**Exercise brief:**
The answer consists solely of the listing's lines from the first through the line containing "## Scenario", each reproduced exactly.
■ ■ ■ ■
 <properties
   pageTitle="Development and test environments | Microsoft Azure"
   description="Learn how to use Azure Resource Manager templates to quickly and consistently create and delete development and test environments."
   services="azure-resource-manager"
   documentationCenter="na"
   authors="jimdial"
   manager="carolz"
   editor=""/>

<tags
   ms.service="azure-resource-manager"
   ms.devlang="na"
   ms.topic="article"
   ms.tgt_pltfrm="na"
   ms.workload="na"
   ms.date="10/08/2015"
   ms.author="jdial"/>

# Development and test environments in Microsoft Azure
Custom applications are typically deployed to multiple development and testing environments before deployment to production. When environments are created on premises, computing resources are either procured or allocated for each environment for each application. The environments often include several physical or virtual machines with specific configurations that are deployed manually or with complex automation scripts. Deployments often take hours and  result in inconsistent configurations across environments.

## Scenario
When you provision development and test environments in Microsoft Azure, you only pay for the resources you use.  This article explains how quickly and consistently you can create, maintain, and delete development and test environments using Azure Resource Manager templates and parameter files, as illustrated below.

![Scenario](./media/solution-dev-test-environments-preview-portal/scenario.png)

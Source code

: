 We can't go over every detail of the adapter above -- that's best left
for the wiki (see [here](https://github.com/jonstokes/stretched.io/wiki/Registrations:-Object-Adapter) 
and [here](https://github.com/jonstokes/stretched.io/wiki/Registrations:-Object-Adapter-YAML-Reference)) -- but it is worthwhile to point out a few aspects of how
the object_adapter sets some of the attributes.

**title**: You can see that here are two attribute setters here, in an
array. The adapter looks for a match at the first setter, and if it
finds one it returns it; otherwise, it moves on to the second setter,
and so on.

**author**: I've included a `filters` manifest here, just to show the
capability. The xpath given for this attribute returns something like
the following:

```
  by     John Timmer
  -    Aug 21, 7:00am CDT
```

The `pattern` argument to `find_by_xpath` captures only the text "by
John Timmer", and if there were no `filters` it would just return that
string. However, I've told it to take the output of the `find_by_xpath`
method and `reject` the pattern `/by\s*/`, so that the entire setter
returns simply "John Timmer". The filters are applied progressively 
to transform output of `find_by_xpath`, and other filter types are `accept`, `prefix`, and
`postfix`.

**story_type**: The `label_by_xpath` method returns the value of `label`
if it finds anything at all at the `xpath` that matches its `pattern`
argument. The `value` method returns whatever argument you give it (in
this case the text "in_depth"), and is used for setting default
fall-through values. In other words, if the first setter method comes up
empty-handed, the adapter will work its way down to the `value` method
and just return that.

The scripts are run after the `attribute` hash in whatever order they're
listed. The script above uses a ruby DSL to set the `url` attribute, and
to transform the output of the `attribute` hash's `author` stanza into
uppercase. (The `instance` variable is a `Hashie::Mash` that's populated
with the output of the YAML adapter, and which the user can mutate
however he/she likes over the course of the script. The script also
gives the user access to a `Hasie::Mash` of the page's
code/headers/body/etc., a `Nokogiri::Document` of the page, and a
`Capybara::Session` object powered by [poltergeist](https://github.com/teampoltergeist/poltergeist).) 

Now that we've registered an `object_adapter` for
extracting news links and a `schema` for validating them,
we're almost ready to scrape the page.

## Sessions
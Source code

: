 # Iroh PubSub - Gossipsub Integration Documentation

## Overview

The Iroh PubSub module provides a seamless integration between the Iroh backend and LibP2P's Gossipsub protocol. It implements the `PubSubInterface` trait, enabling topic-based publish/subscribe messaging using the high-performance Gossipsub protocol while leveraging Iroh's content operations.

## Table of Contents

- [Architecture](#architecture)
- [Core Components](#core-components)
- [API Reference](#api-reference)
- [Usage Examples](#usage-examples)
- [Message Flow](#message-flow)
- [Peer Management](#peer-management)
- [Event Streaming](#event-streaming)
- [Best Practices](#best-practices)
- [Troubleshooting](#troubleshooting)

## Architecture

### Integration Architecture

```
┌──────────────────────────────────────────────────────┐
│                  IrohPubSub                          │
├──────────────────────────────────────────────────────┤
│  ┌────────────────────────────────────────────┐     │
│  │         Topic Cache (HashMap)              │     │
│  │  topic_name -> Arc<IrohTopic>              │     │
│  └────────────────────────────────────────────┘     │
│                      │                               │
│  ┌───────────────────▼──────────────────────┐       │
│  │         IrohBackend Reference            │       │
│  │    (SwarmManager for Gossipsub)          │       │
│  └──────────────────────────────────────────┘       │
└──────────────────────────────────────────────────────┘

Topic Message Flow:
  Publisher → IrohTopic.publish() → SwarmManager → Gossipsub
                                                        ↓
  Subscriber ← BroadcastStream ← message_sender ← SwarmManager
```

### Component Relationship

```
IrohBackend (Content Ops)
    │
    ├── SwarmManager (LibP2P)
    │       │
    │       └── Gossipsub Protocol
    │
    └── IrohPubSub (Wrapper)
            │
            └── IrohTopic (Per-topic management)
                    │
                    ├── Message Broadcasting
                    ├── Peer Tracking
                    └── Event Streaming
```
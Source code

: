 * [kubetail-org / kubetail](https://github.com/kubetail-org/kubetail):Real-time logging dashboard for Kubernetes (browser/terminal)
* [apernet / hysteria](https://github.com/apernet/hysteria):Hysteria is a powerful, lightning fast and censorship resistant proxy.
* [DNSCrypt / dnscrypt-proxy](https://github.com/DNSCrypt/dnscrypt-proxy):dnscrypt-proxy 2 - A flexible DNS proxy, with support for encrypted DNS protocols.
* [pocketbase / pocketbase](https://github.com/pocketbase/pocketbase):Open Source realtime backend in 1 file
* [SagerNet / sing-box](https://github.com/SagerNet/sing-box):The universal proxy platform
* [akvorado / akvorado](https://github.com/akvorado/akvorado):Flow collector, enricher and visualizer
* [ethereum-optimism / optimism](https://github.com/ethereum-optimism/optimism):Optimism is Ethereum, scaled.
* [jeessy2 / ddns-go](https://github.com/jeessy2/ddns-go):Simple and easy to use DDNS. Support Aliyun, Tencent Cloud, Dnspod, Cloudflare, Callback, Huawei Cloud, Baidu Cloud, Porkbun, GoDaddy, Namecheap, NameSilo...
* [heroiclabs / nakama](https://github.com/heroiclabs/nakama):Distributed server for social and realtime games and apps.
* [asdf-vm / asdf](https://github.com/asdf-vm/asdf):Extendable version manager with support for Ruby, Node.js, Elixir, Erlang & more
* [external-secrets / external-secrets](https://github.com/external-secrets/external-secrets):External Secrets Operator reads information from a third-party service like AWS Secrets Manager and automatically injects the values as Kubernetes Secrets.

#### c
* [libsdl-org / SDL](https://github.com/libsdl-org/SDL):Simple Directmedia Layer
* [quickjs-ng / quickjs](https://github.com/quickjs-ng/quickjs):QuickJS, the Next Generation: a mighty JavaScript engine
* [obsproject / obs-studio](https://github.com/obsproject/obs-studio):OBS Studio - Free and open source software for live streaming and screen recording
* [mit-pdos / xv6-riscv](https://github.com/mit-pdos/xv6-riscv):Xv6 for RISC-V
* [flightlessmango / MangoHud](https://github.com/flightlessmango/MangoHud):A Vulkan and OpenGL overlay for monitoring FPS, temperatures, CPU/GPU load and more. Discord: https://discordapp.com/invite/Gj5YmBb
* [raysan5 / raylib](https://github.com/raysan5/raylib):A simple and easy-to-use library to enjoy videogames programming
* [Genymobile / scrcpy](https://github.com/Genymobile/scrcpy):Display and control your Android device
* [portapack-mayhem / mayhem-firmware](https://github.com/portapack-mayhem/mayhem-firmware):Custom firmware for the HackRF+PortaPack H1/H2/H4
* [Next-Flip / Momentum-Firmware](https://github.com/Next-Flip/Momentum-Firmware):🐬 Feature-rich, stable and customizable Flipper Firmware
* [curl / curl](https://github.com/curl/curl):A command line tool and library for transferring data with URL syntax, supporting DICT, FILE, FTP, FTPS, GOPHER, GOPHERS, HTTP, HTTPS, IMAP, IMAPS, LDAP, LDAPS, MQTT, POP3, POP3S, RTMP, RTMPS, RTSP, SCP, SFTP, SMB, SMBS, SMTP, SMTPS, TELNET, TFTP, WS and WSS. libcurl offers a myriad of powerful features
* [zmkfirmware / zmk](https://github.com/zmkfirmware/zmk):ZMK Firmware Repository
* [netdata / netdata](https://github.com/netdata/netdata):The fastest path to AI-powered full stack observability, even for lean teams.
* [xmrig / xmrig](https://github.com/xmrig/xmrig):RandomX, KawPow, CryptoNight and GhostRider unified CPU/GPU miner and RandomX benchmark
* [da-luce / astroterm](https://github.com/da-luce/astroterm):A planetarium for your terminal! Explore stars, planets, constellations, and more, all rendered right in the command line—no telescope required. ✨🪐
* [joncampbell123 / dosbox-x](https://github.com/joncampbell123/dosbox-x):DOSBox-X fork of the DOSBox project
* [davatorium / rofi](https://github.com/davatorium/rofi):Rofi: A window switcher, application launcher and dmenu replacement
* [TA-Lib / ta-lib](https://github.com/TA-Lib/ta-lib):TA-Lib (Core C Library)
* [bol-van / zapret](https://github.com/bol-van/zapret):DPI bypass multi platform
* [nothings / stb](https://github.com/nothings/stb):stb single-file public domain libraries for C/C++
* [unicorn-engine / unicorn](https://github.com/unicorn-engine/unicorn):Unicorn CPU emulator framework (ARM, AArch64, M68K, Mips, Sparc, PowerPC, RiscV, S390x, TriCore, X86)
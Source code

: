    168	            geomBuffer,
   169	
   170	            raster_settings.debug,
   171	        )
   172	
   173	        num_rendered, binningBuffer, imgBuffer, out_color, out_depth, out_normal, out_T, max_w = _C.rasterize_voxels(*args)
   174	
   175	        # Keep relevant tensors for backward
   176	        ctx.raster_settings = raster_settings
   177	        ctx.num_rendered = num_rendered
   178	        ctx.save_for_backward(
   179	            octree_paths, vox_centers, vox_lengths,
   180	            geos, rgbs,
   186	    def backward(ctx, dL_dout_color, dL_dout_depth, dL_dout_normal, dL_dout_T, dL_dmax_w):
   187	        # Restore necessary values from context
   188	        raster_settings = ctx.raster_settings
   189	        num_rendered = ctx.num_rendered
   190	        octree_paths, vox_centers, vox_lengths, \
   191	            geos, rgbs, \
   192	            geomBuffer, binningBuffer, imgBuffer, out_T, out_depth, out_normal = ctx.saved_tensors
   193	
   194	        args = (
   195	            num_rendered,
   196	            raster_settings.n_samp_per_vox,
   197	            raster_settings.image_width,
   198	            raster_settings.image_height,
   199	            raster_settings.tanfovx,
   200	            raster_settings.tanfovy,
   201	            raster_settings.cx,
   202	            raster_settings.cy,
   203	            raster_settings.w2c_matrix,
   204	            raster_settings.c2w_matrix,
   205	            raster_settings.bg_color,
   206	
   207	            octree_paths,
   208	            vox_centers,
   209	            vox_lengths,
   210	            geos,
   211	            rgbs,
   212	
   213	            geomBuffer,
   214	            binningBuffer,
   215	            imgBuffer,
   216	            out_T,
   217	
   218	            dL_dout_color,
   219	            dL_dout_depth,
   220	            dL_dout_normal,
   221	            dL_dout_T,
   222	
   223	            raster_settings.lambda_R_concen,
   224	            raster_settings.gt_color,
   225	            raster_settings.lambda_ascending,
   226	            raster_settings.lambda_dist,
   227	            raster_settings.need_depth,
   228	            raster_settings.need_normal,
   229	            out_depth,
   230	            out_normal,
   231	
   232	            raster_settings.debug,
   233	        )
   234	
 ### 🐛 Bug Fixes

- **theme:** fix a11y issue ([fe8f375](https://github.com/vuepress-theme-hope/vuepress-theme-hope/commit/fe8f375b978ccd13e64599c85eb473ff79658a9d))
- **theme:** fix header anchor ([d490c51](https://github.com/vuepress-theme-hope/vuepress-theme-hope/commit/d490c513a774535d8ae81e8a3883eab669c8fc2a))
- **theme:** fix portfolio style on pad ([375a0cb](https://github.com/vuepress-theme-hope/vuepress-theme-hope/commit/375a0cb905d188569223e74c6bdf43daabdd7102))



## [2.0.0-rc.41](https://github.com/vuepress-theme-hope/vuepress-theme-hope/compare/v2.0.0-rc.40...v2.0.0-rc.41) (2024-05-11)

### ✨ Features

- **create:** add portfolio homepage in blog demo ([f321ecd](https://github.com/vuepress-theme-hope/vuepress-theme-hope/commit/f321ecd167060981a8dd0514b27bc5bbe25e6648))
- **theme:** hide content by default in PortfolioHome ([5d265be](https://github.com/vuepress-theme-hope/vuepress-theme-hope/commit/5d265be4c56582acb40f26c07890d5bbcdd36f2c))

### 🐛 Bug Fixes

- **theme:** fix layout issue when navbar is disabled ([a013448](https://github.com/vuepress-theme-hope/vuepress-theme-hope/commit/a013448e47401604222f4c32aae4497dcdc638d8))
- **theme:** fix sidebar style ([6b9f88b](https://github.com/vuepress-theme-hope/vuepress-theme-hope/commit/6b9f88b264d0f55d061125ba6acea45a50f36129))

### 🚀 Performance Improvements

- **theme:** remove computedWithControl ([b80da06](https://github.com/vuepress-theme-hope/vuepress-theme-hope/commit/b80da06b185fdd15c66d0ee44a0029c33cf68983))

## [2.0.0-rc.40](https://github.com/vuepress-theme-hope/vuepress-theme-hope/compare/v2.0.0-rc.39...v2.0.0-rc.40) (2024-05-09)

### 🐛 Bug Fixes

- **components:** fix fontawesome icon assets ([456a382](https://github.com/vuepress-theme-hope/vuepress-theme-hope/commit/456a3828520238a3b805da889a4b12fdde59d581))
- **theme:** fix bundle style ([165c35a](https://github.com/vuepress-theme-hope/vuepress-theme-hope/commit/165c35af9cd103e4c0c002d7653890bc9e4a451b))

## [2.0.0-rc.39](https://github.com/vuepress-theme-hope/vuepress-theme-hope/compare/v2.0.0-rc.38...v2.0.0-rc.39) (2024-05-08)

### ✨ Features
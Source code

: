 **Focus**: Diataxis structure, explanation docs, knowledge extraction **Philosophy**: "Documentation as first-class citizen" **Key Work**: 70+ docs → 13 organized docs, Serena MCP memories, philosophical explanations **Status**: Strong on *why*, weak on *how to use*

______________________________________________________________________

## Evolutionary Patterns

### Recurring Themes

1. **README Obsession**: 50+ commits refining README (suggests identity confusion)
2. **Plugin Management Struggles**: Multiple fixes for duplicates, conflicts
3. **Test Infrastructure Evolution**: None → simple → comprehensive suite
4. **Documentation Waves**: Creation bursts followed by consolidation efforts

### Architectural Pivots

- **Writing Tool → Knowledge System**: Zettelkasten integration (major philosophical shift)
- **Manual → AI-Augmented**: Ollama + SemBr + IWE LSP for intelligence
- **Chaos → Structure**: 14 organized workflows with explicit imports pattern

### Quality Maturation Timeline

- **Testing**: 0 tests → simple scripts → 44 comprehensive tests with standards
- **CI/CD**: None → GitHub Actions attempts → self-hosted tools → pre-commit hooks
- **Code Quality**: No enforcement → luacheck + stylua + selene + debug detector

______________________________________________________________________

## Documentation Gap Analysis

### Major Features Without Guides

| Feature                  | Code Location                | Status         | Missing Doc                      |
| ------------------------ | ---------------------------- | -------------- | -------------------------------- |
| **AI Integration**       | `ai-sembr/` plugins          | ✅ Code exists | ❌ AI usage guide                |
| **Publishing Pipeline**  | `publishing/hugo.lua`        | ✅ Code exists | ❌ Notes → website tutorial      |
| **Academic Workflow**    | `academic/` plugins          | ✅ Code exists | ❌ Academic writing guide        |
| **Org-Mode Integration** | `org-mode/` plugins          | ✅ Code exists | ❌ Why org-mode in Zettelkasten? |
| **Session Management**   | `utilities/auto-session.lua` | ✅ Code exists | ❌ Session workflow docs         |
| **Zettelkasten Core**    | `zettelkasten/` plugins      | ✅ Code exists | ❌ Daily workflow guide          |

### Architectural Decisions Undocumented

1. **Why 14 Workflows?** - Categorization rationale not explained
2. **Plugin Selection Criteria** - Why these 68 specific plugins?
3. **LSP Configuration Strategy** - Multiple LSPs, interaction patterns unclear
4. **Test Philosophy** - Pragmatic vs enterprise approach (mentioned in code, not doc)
■ ■ ■ ■
**Result of this exercise:**
 <properties
   pageTitle="Development and test environments | Microsoft Azure"
   description="Learn how to use Azure Resource Manager templates to quickly and consistently create and delete development and test environments."
   services="azure-resource-manager"
   documentationCenter="na"
   authors="jimdial"
   manager="carolz"
   editor=""/>

<tags
   ms.service="azure-resource-manager"
   ms.devlang="na"
   ms.topic="article"
   ms.tgt_pltfrm="na"
   ms.workload="na"
   ms.date="10/08/2015"
   ms.author="jdial"/>

# Development and test environments in Microsoft Azure
Custom applications are typically deployed to multiple development and testing environments before deployment to production. When environments are created on premises, computing resources are either procured or allocated for each environment for each application. The environments often include several physical or virtual machines with specific configurations that are deployed manually or with complex automation scripts. Deployments often take hours and  result in inconsistent configurations across environments.

## Scenario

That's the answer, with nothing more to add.